We don’t like to backtrack, as a general rule. People like to move forward. There is something about the feeling of progress and accomplishment that we love. Life needs to be about going ahead and often we don’t look back. Maybe because where we have been was not so good, or maybe because it was too good and we don’t want the pain of remembering what we’ve left there. Or maybe it’s just the dream of what might be coming up if we could just keep moving. Whatever our reason, we aren’t fond of turning around and revisiting old ground.
Why does it feel like a defeat if we have to go back and retrace steps? Why do we expect to always get it right the first time? Why do we think that once we’ve “been there” a place no longer holds value for us?
The Israelites leaving Egypt are about to learn—and hopefully we will learn with them—that for God, straight lines and continual forward progress isn’t always the way to do things. In fact, as we saw in the last chapter of Exodus, sometimes God leads us in the long way around.
The Israelites have barely made it out of Pharaoh’s gaze in Exodus 14. Their journey has just now begun and already God is calling for a retreat? Already calling for them to turn back?

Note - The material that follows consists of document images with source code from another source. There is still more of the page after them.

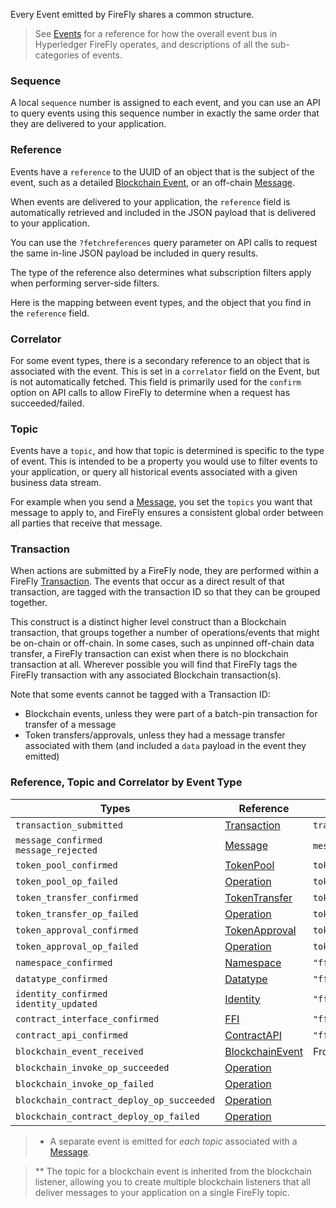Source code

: Every Event emitted by FireFly shares a common structure.

> See [Events](../events.md) for a reference for how the overall event bus
> in Hyperledger FireFly operates, and descriptions of all the sub-categories
> of events.

### Sequence

A local `sequence` number is assigned to each event, and you can
use an API to query events using this sequence number in exactly the same
order that they are delivered to your application.

### Reference

Events have a `reference` to the UUID of an object that is the subject of the event,
such as a detailed [Blockchain Event](./blockchainevent.md), or an off-chain
[Message](./message.md).

When events are delivered to your application, the `reference` field is
automatically retrieved and included in the JSON payload
that is delivered to your application.

You can use the `?fetchreferences` query parameter on API calls to request the same
in-line JSON payload be included in query results.

The type of the reference also determines what subscription filters apply
when performing server-side filters.

Here is the mapping between event types, and the object that you find in
the `reference` field.

### Correlator

For some event types, there is a secondary reference to an object that is
associated with the event. This is set in a `correlator` field on the
Event, but is not automatically fetched. This field is primarily used
for the `confirm` option on API calls to allow FireFly to determine
when a request has succeeded/failed.

### Topic

Events have a `topic`, and how that topic is determined is specific to
the type of event. This is intended to be a property you would use to
filter events to your application, or query all historical events
associated with a given business data stream.

For example when you send a [Message](./message.md), you set the `topics`
you want that message to apply to, and FireFly ensures a consistent global
order between all parties that receive that message.

### Transaction

When actions are submitted by a FireFly node, they are performed
within a FireFly [Transaction](./transaction.md). The events that occur
as a direct result of that transaction, are tagged with the transaction
ID so that they can be grouped together.

This construct is a distinct higher level construct than a Blockchain
transaction, that groups together a number of operations/events that
might be on-chain or off-chain. In some cases, such as unpinned off-chain
data transfer, a FireFly transaction can exist when there is no
blockchain transaction at all.
Wherever possible you will find that FireFly tags the FireFly transaction
with any associated Blockchain transaction(s).

Note that some events cannot be tagged with a Transaction ID:

- Blockchain events, unless they were part of a batch-pin transaction
  for transfer of a message
- Token transfers/approvals, unless they had a message transfer associated
  with them (and included a `data` payload in the event they emitted)

### Reference, Topic and Correlator by Event Type

| Types                                       | Reference                               | Topic                        | Correlator              |
| ------------------------------------------- | --------------------------------------- | ---------------------------- | ----------------------- |
| `transaction_submitted`                     | [Transaction](./transaction.md)         | `transaction.type`           |                         |
| `message_confirmed`<br/>`message_rejected`  | [Message](./message.md)                 | `message.header.topics[i]`\* | `message.header.cid`    |
| `token_pool_confirmed`                      | [TokenPool](./tokenpool.md)             | `tokenPool.id`               |                         |
| `token_pool_op_failed`                      | [Operation](./operation.md)             | `tokenPool.id`               | `tokenPool.id`          |
| `token_transfer_confirmed`                  | [TokenTransfer](./tokentransfer.md)     | `tokenPool.id`               |                         |
| `token_transfer_op_failed`                  | [Operation](./operation.md)             | `tokenPool.id`               | `tokenTransfer.localId` |
| `token_approval_confirmed`                  | [TokenApproval](./tokenapproval.md)     | `tokenPool.id`               |                         |
| `token_approval_op_failed`                  | [Operation](./operation.md)             | `tokenPool.id`               | `tokenApproval.localId` |
| `namespace_confirmed`                       | [Namespace](./namespace.md)             | `"ff_definition"`            |                         |
| `datatype_confirmed`                        | [Datatype](./datatype.md)               | `"ff_definition"`            |                         |
| `identity_confirmed`<br/>`identity_updated` | [Identity](./identity.md)               | `"ff_definition"`            |                         |
| `contract_interface_confirmed`              | [FFI](./ffi.md)                         | `"ff_definition"`            |                         |
| `contract_api_confirmed`                    | [ContractAPI](./contractapi.md)         | `"ff_definition"`            |                         |
| `blockchain_event_received`                 | [BlockchainEvent](./blockchainevent.md) | From listener \*\*           |                         |
| `blockchain_invoke_op_succeeded`            | [Operation](./operation.md)             |                              |                         |
| `blockchain_invoke_op_failed`               | [Operation](./operation.md)             |                              |                         |
| `blockchain_contract_deploy_op_succeeded`   | [Operation](./operation.md)             |                              |                         |
| `blockchain_contract_deploy_op_failed`      | [Operation](./operation.md)             |                              |                         |

> - A separate event is emitted for _each topic_ associated with a [Message](./message.md).

> \*\* The topic for a blockchain event is inherited from the blockchain listener,
> allowing you to create multiple blockchain listeners that all deliver messages
> to your application on a single FireFly topic.
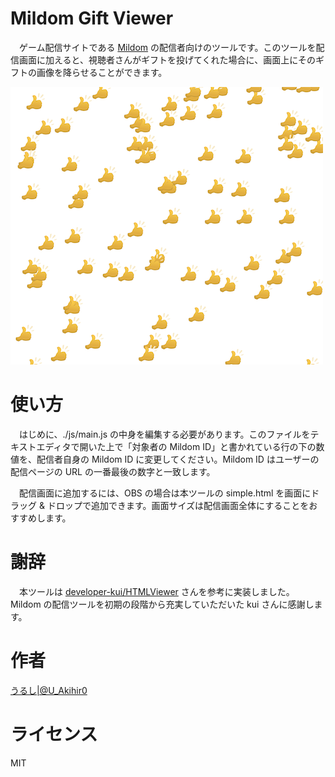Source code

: # Mildom Gift Viewer

　ゲーム配信サイトである [Mildom](https://www.mildom.com/) の配信者向けのツールです。このツールを配信画面に加えると、視聴者さんがギフトを投げてくれた場合に、画面上にそのギフトの画像を降らせることができます。


![参考画像](./img/sample.png)


# 使い方

　はじめに、./js/main.js の中身を編集する必要があります。このファイルをテキストエディタで開いた上で「対象者の Mildom ID」と書かれている行の下の数値を、配信者自身の Mildom ID に変更してください。Mildom ID はユーザーの配信ページの URL の一番最後の数字と一致します。


　配信画面に追加するには、OBS の場合は本ツールの simple.html を画面にドラッグ & ドロップで追加できます。画面サイズは配信画面全体にすることをおすすめします。


# 謝辞

　本ツールは [developer-kui/HTMLViewer](https://github.com/developer-kui/HTMLViewer) さんを参考に実装しました。 Mildom の配信ツールを初期の段階から充実していただいた kui さんに感謝します。

# 作者

[うるし|@U_Akihir0](https://twitter.com/U_Akihir0) 

# ライセンス

MIT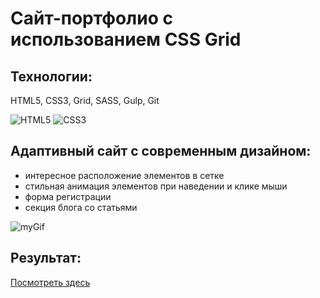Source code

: # Сайт-портфолио с использованием CSS Grid

## Технологии: 
HTML5, CSS3, Grid, SASS, Gulp, Git

![HTML5](https://img.shields.io/badge/html5-%23E34F26.svg?style=for-the-badge&logo=html5&logoColor=white)
![CSS3](https://img.shields.io/badge/css3-%231572B6.svg?style=for-the-badge&logo=css3&logoColor=white)

## Адаптивный сайт с современным дизайном: 

* интересное расположение элементов в сетке 
* стильная анимация элементов при наведении и клике мыши
* форма регистрации
* секция блога со статьями

![myGif](./app/img/gif.gif)

## Результат:

<a href="https://rasalila.github.io/css_grid_pages/">Посмотреть здесь</a>

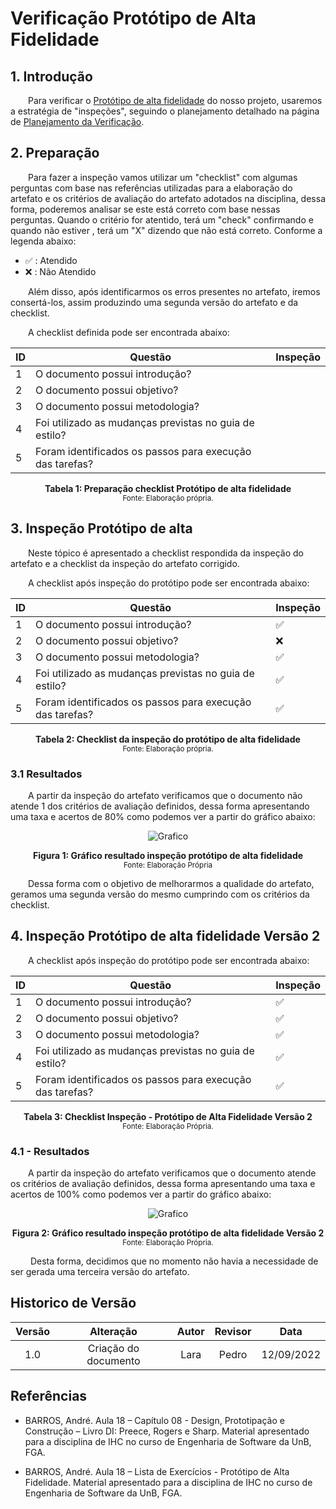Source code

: # Verificação Protótipo de Alta Fidelidade

## 1. Introdução

&emsp;&emsp;Para verificar o [Protótipo de alta fidelidade](../prototipoAltaFidelidade/prototipoAlta.md) do nosso projeto, usaremos a estratégia de "inspeções", seguindo o planejamento detalhado na página de [Planejamento da Verificação](../verificacao/planejamento.md).

## 2. Preparação

&emsp;&emsp;Para fazer a inspeção vamos utilizar um "checklist" com algumas perguntas com base nas referências utilizadas para a elaboração do artefato e os critérios de avaliação do artefato adotados na disciplina, dessa forma, poderemos analisar se este está correto com base nessas perguntas. Quando o critério for atentido, terá um "check" confirmando e quando não estiver , terá um "X" dizendo que não está correto. Conforme a legenda abaixo:

- ✅ : Atendido
- ❌ : Não Atendido

&emsp;&emsp;Além disso, após identificarmos os erros presentes no artefato, iremos consertá-los, assim produzindo uma segunda versão do artefato e da checklist.

&emsp;&emsp;A checklist definida pode ser encontrada abaixo:

<center>

|ID|Questão| Inspeção |
|-----------|-------------|-------------|
| 1 | O documento possui introdução? | |
| 2 | O documento possui objetivo? | |
| 3 | O documento possui metodologia? | |
| 4 | Foi utilizado as mudanças previstas no guia de estilo? | |
| 5 | Foram identificados os passos para execução das tarefas? | | 

</center>

<figcaption align='center'>
    <b>Tabela 1: Preparação checklist Protótipo de alta fidelidade</b>
    <br><small> Fonte: Elaboração própria.</small>
</figcaption>


## 3. Inspeção Protótipo de alta
  
&emsp;&emsp;Neste tópico é apresentado a checklist respondida da inspeção do artefato e a checklist da inspeção do artefato corrigido.   
  
&emsp;&emsp;A checklist após inspeção do protótipo pode ser encontrada abaixo:
  
<center>

|ID|Questão| Inspeção |
|-----------|-------------|-------------|
| 1 | O documento possui introdução? | ✅ |
| 2 | O documento possui objetivo? | ❌ |
| 3 | O documento possui metodologia? | ✅ |
| 4 | Foi utilizado as mudanças previstas no guia de estilo? | ✅ |
| 5 | Foram identificados os passos para execução das tarefas? | ✅ | 
  
</center>
  
<figcaption align='center'>
    <b>Tabela 2: Checklist da inspeção do protótipo de alta fidelidade </b>
    <br><small> Fonte: Elaboração própria.</small>
</figcaption>

### 3.1 Resultados

&emsp;&emsp;A partir da inspeção do artefato verificamos que o documento não atende 1 dos critérios de avaliação definidos, dessa forma apresentando uma taxa e acertos de 80% como podemos ver a partir do gráfico abaixo:

<center>

![Grafico](../../assets/graficosVerificacao/grafico1_protoAlta.png)

</center>

<figcaption align='center'>
    <b>Figura 1: Gráfico resultado inspeção protótipo de alta fidelidade</b>
    <br><small> Fonte: Elaboração Própria </small>
</figcaption>

&emsp;&emsp;Dessa forma com o objetivo de melhorarmos a qualidade do artefato, geramos uma segunda versão do mesmo cumprindo com os critérios da checklist.

## 4. Inspeção Protótipo de alta fidelidade Versão 2

&emsp;&emsp;A checklist após inspeção do protótipo pode ser encontrada abaixo:

<center>

|ID|Questão| Inspeção |
|-----------|-------------|-------------|
| 1 | O documento possui introdução? | ✅ |
| 2 | O documento possui objetivo? | ✅ |
| 3 | O documento possui metodologia? | ✅ |
| 4 | Foi utilizado as mudanças previstas no guia de estilo? | ✅ |
| 5 | Foram identificados os passos para execução das tarefas? | ✅ | 

</center>

<figcaption align='center'>
    <b>Tabela 3: Checklist Inspeção - Protótipo de Alta Fidelidade Versão 2 </b>
    <br><small> Fonte: Elaboração Própria.</small>
</figcaption>

### 4.1 - Resultados

&emsp;&emsp;A partir da inspeção do artefato verificamos que o documento atende os critérios de avaliação definidos, dessa forma apresentando uma taxa e acertos de 100% como podemos ver a partir do gráfico abaixo:

<center>

![Grafico](../../assets/graficosVerificacao/grafico2_protoAlta.png)

</center>

<figcaption align='center'>
    <b>Figura 2: Gráfico resultado inspeção protótipo de alta fidelidade Versão 2 </b>
    <br><small> Fonte: Elaboração Própria.</small>
</figcaption>

&emsp;&emsp; Desta forma, decidimos que no momento não havia a necessidade de ser gerada uma terceira versão do artefato.

## Historico de Versão 

|    Versão    | Alteração | Autor | Revisor | Data |
| :----------: | :-------: | :---: | :-----: | :--: |
| 1.0 | Criação do documento | Lara | Pedro | 12/09/2022 |

## Referências

- BARROS, André. Aula 18 – Capítulo 08 - Design, Prototipação e Construção – Livro DI: Preece, Rogers e Sharp. Material apresentado para a disciplina de IHC no curso de Engenharia de Software da UnB, FGA.

- BARROS, André. Aula 18 – Lista de Exercícios - Protótipo de Alta Fidelidade. Material apresentado para a disciplina de IHC no curso de Engenharia de Software da UnB, FGA.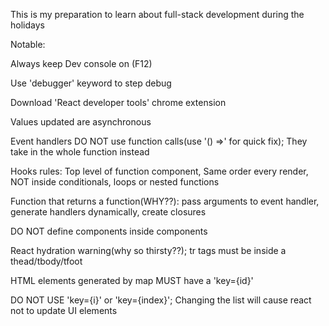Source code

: This is my preparation to learn about full-stack development during the holidays

Notable:

Always keep Dev console on (F12)

Use 'debugger' keyword to step debug

Download 'React developer tools' chrome extension

Values updated are asynchronous

Event handlers DO NOT use function calls(use '() =>' for quick fix); They take in the whole function instead

Hooks rules: Top level of function component, Same order every render, NOT inside conditionals, loops or nested functions

Function that returns a function(WHY??): pass arguments to event handler, generate handlers dynamically, create closures

DO NOT define components inside components

React hydration warning(why so thirsty??); tr tags must be inside a thead/tbody/tfoot

HTML elements generated by map MUST have a 'key={id}'

DO NOT USE 'key={i}' or 'key={index}'; Changing the list will cause react not to update UI elements
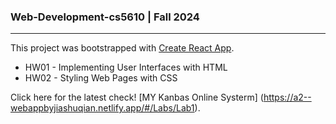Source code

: ### Web-Development-cs5610 | Fall 2024
---

This project was bootstrapped with [Create React App](https://github.com/facebook/create-react-app).

- HW01 - Implementing User Interfaces with HTML
- HW02 - Styling Web Pages with CSS


Click here for the latest check! [MY Kanbas Online Systerm] (https://a2--webappbyjiashuqian.netlify.app/#/Labs/Lab1).
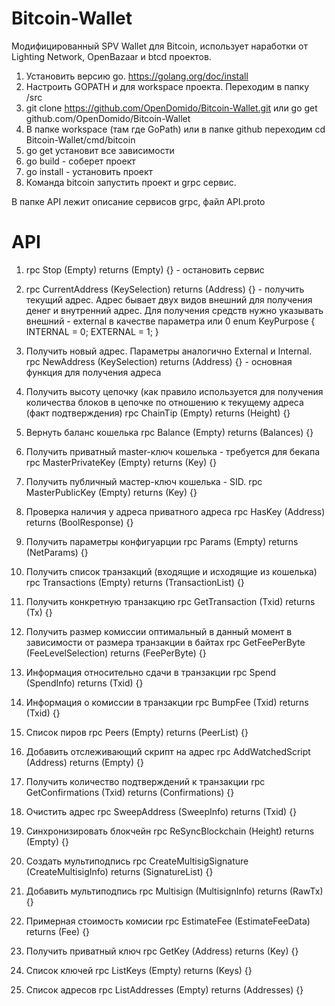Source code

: # Bitcoin-Wallet

Модифицированный SPV Wallet для Bitcoin, использует наработки от Lighting Network, OpenBazaar  и btcd проектов.

1. Установить версию go. https://golang.org/doc/install
2. Настроить GOPATH и для workspace проекта. Переходим в папку <workspace>/src
3. git clone https://github.com/OpenDomido/Bitcoin-Wallet.git или go get github.com/OpenDomido/Bitcoin-Wallet
4. В папке workspace (там где GoPath) или в папке github переходим cd Bitcoin-Wallet/cmd/bitcoin
5. go get установит все зависимости
6. go build -  соберет проект
7. go install - установить проект  
9. Команда bitcoin запустить проект и grpc сервис.

В папке API лежит описание сервисов grpc, файл API.proto

# API
  1. rpc Stop (Empty) returns (Empty) {} - остановить сервис
  2. rpc CurrentAddress (KeySelection) returns (Address) {} - получить текущий адрес. Адрес бывает двух видов внешний для получения денег и внутренний адрес. Для получения средств нужно указывать внешний - external в качестве параметра или 0
  enum KeyPurpose {
    INTERNAL = 0;
    EXTERNAL = 1;
  }
  
  3. Получить новый адрес. Параметры аналогично External и Internal. rpc NewAddress (KeySelection) returns (Address) {} - основная функция для получения адреса
  
  4. Получить высоту цепочку (как правило используется для получения количества блоков в цепочке по отношению к текущему адреса (факт подтверждения)
  rpc ChainTip (Empty) returns (Height) {}
  
  5. Вернуть баланс кошелька
  rpc Balance (Empty) returns (Balances) {}
  6. Получить приватный master-ключ кошелька - требуется для бекапа
  rpc MasterPrivateKey (Empty) returns (Key) {}
  
  7. Получить публичный мастер-ключ кошелька - SID. 
  rpc MasterPublicKey (Empty) returns (Key) {}
  8. Проверка наличия у адреса приватного адреса
  rpc HasKey (Address) returns (BoolResponse) {}
  
  9. Получить параметры конфигуарции
  rpc Params (Empty) returns (NetParams) {}
  10. Получить список транзакций (входящие и исходящие из кошелька)
  rpc Transactions (Empty) returns (TransactionList) {}
  11. Получить конкретную транзакцию
  rpc GetTransaction (Txid) returns (Tx) {}
  12. Получить размер комиссии оптимальный в данный момент в зависимости от размера транзакции в байтах
  rpc GetFeePerByte (FeeLevelSelection) returns (FeePerByte) {}
  13. Информация относительно сдачи в транзакции
  rpc Spend (SpendInfo) returns (Txid) {}
  14. Информация о комиссии в транзакции
  rpc BumpFee (Txid) returns (Txid) {}
  15. Список пиров
  rpc Peers (Empty) returns (PeerList) {}
  16. Добавить отслеживающий скрипт на адрес
  rpc AddWatchedScript (Address) returns (Empty) {}
  17. Получить количество подтверждений к транзакции
  rpc GetConfirmations (Txid) returns (Confirmations) {}
  18. Очистить адрес
  rpc SweepAddress (SweepInfo) returns (Txid) {}
  19. Синхронизировать блокчейн
  rpc ReSyncBlockchain (Height) returns (Empty) {}
  20. Создать мультиподпись
  rpc CreateMultisigSignature (CreateMultisigInfo) returns (SignatureList) {}
  21. Добавить мультиподпись
  rpc Multisign (MultisignInfo) returns (RawTx) {}
  22. Примерная стоимость комисии
  rpc EstimateFee (EstimateFeeData) returns (Fee) {}
  23. Получить приватный ключ
  rpc GetKey (Address) returns (Key) {}
  24. Список ключей
  rpc ListKeys (Empty) returns (Keys) {}
  25. Список адресов
  rpc ListAddresses (Empty) returns (Addresses) {}

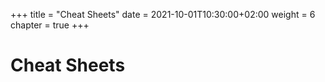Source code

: +++
title = "Cheat Sheets"
date = 2021-10-01T10:30:00+02:00
weight = 6
chapter = true
+++

# Cheat Sheets

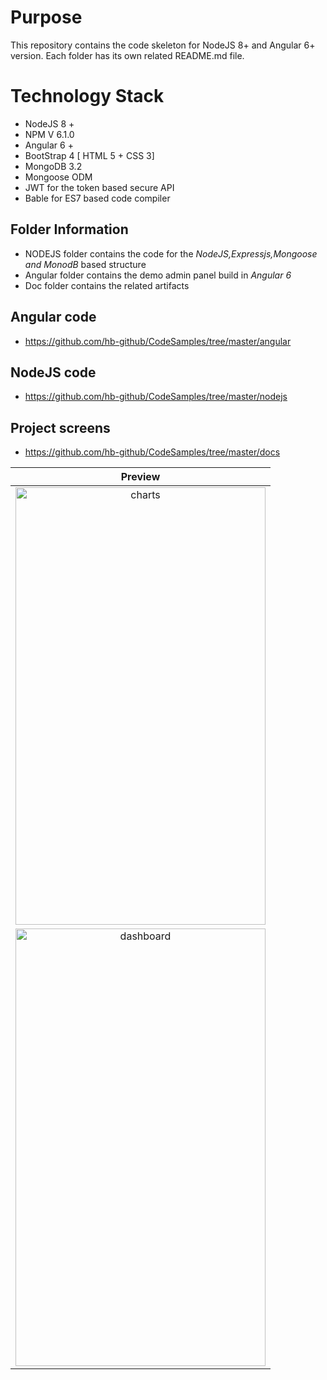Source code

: # Purpose
 This repository contains the code skeleton for NodeJS 8+ and Angular 6+ version. Each folder has its own related README.md file.
 
# Technology Stack
* NodeJS 8 +
* NPM V 6.1.0
* Angular 6 +
* BootStrap 4 [ HTML 5 + CSS 3]
* MongoDB 3.2
* Mongoose ODM
* JWT for the token based secure API
* Bable for ES7 based code compiler

## Folder Information
* NODEJS folder contains the code for the *NodeJS,Expressjs,Mongoose and MonodB* based structure
* Angular folder contains the demo admin panel build in *Angular 6*
* Doc folder contains the related artifacts

## Angular code
* https://github.com/hb-github/CodeSamples/tree/master/angular
## NodeJS code
* https://github.com/hb-github/CodeSamples/tree/master/nodejs
## Project screens
* https://github.com/hb-github/CodeSamples/tree/master/docs

| Preview |
|:---------------:|
|<a href="https://ibb.co/mj7BQz"><img src="https://preview.ibb.co/msq9Ce/charts.png" alt="charts" border="0" height="700" width="400"></a>|
|<a href="https://ibb.co/m16hXe"><img src="https://preview.ibb.co/jMnBQz/dashboard.png" alt="dashboard" border="0" height="700" width="400"></a>|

Then the Lord gave these instructions to Moses: “Order the Israelites to turn back and camp by Pi-hahiroth between Migdol and the sea. Camp there along the shore, across from Baal-zephon. Then Pharaoh will think, `The Israelites are confused. They are trapped in the wilderness!’ And once again I will harden Pharaoh’s heart, and he will chase after you. I have planned this in order to display my glory through Pharaoh and his whole army. After this the Egyptians will know that I am the Lord!” So the Israelites camped there as they were told. Exodus 14:1-4
To be fair, it’s not a full retreat. He isn’t cancelling the trip. He’s just calling on them to retrace some steps and camp at a spot he is identifying. Now I don’t know about you, but when I go on a trip the last thing I want to hear right after getting started is that we have to go back. I don’t want to stop at all, but turn back? Please no!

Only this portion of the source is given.